### EXERCISE MATERIAL

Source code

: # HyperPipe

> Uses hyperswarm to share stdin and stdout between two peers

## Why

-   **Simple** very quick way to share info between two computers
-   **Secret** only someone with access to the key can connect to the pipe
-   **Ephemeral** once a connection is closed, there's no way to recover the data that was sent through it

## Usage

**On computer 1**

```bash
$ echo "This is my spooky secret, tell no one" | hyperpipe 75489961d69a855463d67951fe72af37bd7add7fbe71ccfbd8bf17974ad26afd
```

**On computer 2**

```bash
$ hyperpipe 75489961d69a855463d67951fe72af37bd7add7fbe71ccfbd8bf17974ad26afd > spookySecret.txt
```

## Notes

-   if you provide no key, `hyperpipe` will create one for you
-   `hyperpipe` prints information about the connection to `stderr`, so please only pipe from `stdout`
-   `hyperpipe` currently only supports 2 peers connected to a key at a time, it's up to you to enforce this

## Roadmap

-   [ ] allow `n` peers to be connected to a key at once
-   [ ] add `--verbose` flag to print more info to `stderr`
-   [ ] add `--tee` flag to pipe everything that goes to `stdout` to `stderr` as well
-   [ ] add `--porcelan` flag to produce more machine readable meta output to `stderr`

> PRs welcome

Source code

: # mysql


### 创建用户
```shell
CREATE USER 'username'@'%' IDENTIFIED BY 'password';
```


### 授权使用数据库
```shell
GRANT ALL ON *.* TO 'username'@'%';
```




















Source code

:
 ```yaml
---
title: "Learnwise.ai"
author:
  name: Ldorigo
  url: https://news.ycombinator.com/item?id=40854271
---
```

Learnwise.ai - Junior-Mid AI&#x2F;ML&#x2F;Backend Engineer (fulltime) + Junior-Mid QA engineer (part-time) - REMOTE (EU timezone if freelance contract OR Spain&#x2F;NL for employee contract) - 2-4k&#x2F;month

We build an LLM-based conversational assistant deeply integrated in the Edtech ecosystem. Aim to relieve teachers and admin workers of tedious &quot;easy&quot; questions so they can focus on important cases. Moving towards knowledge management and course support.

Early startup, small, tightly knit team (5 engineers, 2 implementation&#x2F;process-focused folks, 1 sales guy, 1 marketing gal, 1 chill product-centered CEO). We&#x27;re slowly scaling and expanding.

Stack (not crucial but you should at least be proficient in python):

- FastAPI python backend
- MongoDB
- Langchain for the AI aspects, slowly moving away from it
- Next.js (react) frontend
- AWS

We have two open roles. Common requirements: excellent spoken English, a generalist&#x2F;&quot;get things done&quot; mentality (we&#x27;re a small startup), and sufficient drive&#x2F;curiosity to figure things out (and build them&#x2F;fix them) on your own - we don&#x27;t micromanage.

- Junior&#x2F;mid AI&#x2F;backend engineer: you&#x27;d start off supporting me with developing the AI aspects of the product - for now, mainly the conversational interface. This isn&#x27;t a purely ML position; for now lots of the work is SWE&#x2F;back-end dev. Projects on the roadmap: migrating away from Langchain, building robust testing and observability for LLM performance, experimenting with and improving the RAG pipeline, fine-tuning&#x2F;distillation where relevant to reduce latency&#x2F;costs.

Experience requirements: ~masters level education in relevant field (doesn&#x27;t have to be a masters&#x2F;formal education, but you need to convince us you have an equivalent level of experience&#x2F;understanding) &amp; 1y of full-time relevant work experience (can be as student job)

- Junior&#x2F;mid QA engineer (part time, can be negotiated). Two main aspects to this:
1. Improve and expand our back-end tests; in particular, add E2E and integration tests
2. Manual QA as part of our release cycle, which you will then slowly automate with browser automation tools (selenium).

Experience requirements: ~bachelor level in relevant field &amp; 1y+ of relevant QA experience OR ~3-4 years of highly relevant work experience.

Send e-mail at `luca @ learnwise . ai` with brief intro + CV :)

######

__DESCRIPTION OF THE TASK__: The word "aspects" appears in how many lines of the records? Give the number only.

__THE COMPLETED TASK__: 3